At the Brit Awards Coldplay's Chris Martin angrily declared: "Awards are essentially nonsense. We're all going to die when George Bush has his way. It's good to go out with a bang."
Coldplay's new album gets blistering review from NYT guy.
I ping you because each of you recently posted observations on a Coldplay thread.
I like their music, and I own all their albums, but like so many other musicians and actors, they need to realize that we don't care about their political opinions. Sure, go ahead and use your attention as celebrities to draw attention and money to charitable causes, that is noble. But no one cares about your political views.

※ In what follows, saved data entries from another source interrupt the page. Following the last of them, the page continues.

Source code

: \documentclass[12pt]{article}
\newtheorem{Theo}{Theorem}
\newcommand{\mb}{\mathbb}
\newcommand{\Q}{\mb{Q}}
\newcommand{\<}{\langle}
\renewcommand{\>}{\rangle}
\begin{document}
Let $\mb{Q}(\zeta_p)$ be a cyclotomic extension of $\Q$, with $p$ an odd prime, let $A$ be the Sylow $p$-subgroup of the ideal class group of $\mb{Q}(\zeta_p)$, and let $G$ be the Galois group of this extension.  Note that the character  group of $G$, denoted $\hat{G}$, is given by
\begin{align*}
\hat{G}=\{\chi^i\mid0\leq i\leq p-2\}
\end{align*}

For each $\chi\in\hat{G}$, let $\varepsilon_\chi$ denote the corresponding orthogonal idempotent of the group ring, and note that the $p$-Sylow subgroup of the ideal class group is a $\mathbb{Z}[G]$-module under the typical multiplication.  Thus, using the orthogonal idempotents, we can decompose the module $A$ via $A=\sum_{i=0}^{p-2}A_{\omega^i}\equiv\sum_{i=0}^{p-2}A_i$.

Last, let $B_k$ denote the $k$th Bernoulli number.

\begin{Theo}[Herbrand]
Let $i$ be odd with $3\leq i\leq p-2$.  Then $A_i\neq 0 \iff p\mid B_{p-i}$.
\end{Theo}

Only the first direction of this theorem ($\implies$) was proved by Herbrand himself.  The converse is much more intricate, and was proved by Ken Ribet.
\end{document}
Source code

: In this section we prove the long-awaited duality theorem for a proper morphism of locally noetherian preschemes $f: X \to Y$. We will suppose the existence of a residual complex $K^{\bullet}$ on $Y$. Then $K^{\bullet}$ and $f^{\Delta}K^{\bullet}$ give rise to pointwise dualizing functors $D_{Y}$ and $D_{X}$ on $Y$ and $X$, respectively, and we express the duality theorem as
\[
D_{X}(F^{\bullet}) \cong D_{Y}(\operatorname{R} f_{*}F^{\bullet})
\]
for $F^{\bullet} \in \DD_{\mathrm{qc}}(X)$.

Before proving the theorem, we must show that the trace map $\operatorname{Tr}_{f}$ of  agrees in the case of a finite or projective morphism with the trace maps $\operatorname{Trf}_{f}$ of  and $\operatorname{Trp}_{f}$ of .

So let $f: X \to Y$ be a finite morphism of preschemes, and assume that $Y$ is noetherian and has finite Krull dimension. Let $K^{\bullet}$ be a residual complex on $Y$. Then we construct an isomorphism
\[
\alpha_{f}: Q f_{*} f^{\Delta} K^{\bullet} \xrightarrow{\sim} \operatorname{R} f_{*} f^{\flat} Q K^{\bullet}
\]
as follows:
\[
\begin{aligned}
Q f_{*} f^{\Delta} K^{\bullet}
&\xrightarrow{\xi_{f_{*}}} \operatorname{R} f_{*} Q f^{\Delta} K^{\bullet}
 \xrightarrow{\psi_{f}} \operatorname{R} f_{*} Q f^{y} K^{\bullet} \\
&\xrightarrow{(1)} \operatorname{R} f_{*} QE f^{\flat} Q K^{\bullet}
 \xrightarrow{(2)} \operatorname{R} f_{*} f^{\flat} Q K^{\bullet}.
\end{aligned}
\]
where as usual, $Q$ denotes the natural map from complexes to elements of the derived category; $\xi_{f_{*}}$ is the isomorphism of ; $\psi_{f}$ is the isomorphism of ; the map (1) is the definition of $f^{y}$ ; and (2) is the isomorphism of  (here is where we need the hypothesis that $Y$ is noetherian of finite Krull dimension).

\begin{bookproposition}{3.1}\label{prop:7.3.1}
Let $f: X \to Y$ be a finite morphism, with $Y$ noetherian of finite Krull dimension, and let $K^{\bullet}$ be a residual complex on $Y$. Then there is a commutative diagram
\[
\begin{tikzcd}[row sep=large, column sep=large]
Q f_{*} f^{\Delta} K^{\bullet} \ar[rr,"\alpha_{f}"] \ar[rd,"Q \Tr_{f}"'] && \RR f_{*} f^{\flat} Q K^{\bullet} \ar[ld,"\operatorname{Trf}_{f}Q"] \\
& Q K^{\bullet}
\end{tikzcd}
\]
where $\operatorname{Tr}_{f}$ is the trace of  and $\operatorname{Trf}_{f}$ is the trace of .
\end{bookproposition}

Martin is a British musician married to an actress. Big shock that he would fall to the left politically. Doesn't mean that I think his songs aren't any good, because they are.
Martin makes Cobain look like a winner.
Well, I want to try to make this clear again: I don't know their music, but I do enjoy the schadenfreude.
agreed.
Isn't their 15 minutes of fame about up?
"And the lyrics can make me wish I didn't understand English".
That is truly AWESOME!!!
I think I'll run right out and pirate (oops, I mean "burn")a copy, just so I can hear what all of the fuss is about.
Coldplay is a great example of how dead and completely irrelevent rock n' roll has become. It's bad enough that new rock "songs" are little more than four over-distorted guitar chords played over and over. Add to the mix a sensitive lead singer. Ugh!
Not sure about their politics, but they are posers of the first degree.
ping for later reference
Kid's name is Apple.
What a nincowpoop. What a maroon.
Victor Hanson wrote recently that emerging (and in some cases lesser) arts and artists have no real learning, that no intellectual skills further the natural gifts these monkies might posess.
Martin is an idiot. The commercial arts are of little value. They may 'joke, or mock, or while away the time,' but they 'have no place except in the shadow of great art.'
Two great reads on artistic value are "Style" by Walter Raleigh (the Oxford don, not Sir Walter) and John Gardner's "On Moral Fiction."
There was a Coldplay song that was in ultra heavy rotation about a year or so ago, sort of a slow-tempo, dreamy thing with lots of repetitive piano riffs and some raspy-voiced guy singing a falsetto "AhhhhhhhhhAhhhhhhh!" I think it was called Clocks?
I remember not hating it, but also not really enjoying it either. Just sort of bloodless and void of any real 'teeth'. They seem like a really safe band of 'corporate rock rebels.' But really, it seems like rock has become really irrelevant these days, considering it's what--60 years old? Teenage rebellion and protracted adolescence is just sort of snoozy these days...
Yet another Morrisey wannabe. I'll be so glad when that influence dies.
Yeah, that's Clocks. I (and the reviewer) liked that one, but I didn't like it enough to buy their cd's. Sounds like I'm not really missing out.
You know if you only listen to music that wont offend your conservative sensibilities, your choices will consist of the Ray Conniff singers and Toby Keith.
You know whats sad, is that I consider much of hip-hop/rap to be more inventive and interesting than what passes for "rock" music these days..
Same old riffs, same old craggly and/or whining voice. I'll take Outkast (hip-hop band) any day over that crap. And I hate most rap!